What's the time sensitivity? Is this report needed for a 08:00 leadership meeting? Does it drive a daily business process that starts at 09:00? Or can it wait until the next scheduled refresh cycle without any user impact?

What exactly is wrong with the data? Is the data completely absent (no rows loaded, users see no data)? Wrong (silent failure, users see incorrect numbers)? Or delayed (refresh running late, users will have correct data once it completes)?

The answers to these questions determine your communication priority. If the affected data feeds a board meeting in 4 hours and the fix will take 90 minutes, the right executive assistant needs to know now so the meeting can be rescheduled or the data limitation acknowledged in advance. If the affected data is a rarely-accessed analyst tool, a Slack message in the morning is sufficient.

Step 4 — Fix and Verify

The remediation path depends entirely on the root cause. Common patterns and their fixes:

Pipeline failure: Rerun the pipeline. Before you do, confirm that the root cause is resolved — if the pipeline failed because the source system was unavailable, rerunning it immediately won't help. Check source availability and expected data first.
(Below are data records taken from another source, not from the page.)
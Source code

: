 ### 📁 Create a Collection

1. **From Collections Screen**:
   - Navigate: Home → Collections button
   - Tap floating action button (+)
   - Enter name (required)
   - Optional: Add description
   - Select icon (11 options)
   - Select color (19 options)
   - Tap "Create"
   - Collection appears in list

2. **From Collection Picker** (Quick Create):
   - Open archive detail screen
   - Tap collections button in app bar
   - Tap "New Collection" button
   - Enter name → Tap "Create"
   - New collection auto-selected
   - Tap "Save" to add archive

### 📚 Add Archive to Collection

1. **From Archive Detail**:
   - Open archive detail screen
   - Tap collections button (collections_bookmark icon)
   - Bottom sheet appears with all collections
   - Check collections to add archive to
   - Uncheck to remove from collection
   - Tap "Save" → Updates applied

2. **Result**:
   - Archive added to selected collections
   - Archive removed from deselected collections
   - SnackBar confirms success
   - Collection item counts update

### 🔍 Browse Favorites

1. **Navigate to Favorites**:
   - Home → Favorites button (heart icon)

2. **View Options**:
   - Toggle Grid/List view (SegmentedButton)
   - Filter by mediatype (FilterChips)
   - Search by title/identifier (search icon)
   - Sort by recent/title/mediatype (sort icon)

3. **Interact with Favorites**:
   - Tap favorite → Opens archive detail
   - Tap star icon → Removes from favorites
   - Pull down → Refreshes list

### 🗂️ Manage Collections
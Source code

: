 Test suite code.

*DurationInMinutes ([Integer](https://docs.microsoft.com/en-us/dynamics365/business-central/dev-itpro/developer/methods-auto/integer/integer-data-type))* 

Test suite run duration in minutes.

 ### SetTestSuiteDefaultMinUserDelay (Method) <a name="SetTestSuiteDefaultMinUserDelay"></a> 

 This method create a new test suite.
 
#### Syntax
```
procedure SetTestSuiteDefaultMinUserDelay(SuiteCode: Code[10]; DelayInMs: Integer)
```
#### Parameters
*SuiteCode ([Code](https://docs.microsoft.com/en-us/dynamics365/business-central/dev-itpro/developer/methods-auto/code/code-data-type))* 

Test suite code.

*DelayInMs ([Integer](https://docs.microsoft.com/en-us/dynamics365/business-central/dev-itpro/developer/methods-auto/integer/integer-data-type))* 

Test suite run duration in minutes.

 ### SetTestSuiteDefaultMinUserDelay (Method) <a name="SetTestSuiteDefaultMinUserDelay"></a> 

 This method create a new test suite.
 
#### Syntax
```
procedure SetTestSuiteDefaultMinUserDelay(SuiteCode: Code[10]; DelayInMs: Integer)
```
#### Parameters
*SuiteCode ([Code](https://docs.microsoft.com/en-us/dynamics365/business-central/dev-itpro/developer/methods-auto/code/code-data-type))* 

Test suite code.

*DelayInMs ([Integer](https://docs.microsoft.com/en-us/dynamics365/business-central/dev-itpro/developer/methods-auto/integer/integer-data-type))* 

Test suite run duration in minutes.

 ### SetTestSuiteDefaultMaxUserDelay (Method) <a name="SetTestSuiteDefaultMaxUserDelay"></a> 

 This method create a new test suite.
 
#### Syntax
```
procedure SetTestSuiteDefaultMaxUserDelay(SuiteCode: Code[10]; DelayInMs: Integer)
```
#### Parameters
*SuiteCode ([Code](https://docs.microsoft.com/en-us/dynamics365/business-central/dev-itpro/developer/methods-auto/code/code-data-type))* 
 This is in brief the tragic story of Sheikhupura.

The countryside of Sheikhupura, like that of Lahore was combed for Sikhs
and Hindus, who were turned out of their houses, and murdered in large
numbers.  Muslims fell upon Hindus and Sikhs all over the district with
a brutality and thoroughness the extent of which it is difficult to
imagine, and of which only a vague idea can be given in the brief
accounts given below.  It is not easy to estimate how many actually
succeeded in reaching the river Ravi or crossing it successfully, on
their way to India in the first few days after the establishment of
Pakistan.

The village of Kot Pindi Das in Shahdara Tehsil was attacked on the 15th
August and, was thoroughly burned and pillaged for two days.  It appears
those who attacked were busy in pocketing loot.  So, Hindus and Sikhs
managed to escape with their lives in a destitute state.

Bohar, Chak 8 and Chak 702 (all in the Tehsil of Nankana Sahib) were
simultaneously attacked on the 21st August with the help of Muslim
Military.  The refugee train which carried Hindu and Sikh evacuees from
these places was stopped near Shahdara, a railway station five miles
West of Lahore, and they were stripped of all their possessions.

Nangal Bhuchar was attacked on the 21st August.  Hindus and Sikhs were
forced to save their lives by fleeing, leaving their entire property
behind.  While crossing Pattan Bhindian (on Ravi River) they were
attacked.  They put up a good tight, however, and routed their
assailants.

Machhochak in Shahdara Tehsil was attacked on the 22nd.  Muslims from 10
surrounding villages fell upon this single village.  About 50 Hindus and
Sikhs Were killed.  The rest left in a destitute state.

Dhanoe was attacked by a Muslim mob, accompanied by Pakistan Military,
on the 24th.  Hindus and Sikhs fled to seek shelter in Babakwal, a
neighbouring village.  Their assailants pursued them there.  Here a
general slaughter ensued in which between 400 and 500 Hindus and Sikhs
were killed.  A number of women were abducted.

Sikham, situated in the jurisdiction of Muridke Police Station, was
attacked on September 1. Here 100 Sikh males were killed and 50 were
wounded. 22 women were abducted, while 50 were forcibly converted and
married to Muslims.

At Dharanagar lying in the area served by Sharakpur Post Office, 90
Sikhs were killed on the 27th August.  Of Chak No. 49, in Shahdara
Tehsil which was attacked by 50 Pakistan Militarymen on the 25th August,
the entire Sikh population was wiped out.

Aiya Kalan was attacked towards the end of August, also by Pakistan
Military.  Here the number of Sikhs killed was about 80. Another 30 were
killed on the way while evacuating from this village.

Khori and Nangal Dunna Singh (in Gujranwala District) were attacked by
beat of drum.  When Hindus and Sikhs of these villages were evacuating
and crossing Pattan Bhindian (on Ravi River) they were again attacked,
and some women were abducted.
Zero-row copy: The pipeline ran but loaded no data. Wait for the source system to produce its export, then rerun. If the source has an SLA for delivery and has missed it, escalate to the source system owner before rerunning.

Power BI refresh failure: Trigger a manual refresh from Power BI Service or via the REST API. Monitor the refresh progress rather than waiting for a notification — watching it live gives you faster feedback if it fails again.

Gateway failure: Restart the gateway service. Confirm whether the gateway is configured for automatic restarts. If the gateway is down due to a Windows update or a certificate expiry, the fix is different from a crashed service and takes longer.

Verification is as important as the fix. After remediation:

  1. Confirm the row count on the destination table matches expectations
  2. Confirm the watermark (max date field) has advanced to the expected value
  3. Trigger a Power BI refresh and confirm it completes with the expected row count
  4. Open the affected report and visually confirm the data looks correct

Do not declare an incident closed until you've verified end-to-end. A pipeline that ran successfully but loaded to the wrong table, or a refresh that completed but is still serving cached data, will produce another incident within hours.

Step 5 — Postmortem: Closing the Loop

A postmortem isn't a blame session. It's a structured analysis of what happened, why existing detection or prevention mechanisms didn't catch it earlier, and what specific changes will reduce the likelihood of recurrence.

For data pipeline incidents, the most useful postmortem questions are:

Detection gap: How long did the problem exist before anyone knew about it? If the answer is "until a user reported it at 09:30", you have a monitoring gap. What specific alert would have caught this at 03:00 instead?

Blast radius accuracy: How many reports were affected? Were all affected reports identified during impact assessment, or were some discovered later when users complained? If any were missed, the lineage documentation is incomplete.

Recovery time analysis: How long did it take from alert to resolution? Where did the investigation slow down? Which diagnostic step would have been faster with better tooling or documentation?

Preventability: Could this failure have been prevented? A credential expiry is preventable with proactive monitoring. A source system outage is not preventable on your end — but the downstream impact can be reduced with better fallback handling or earlier communication to stakeholders.

For each action item, assign a specific owner and a deadline. "Improve monitoring" without an owner and a specific change is not an action item. The most common high-value postmortem actions are: adding a volume check that was missing, documenting a lineage link that wasn't tracked, and adding an escalation path for a stakeholder group that was notified too late.

Run postmortems on every incident that required waking someone up, broke a stakeholder SLA, or caused decisions to be made on bad data. For minor incidents, batch them monthly and look for patterns rather than individual root causes.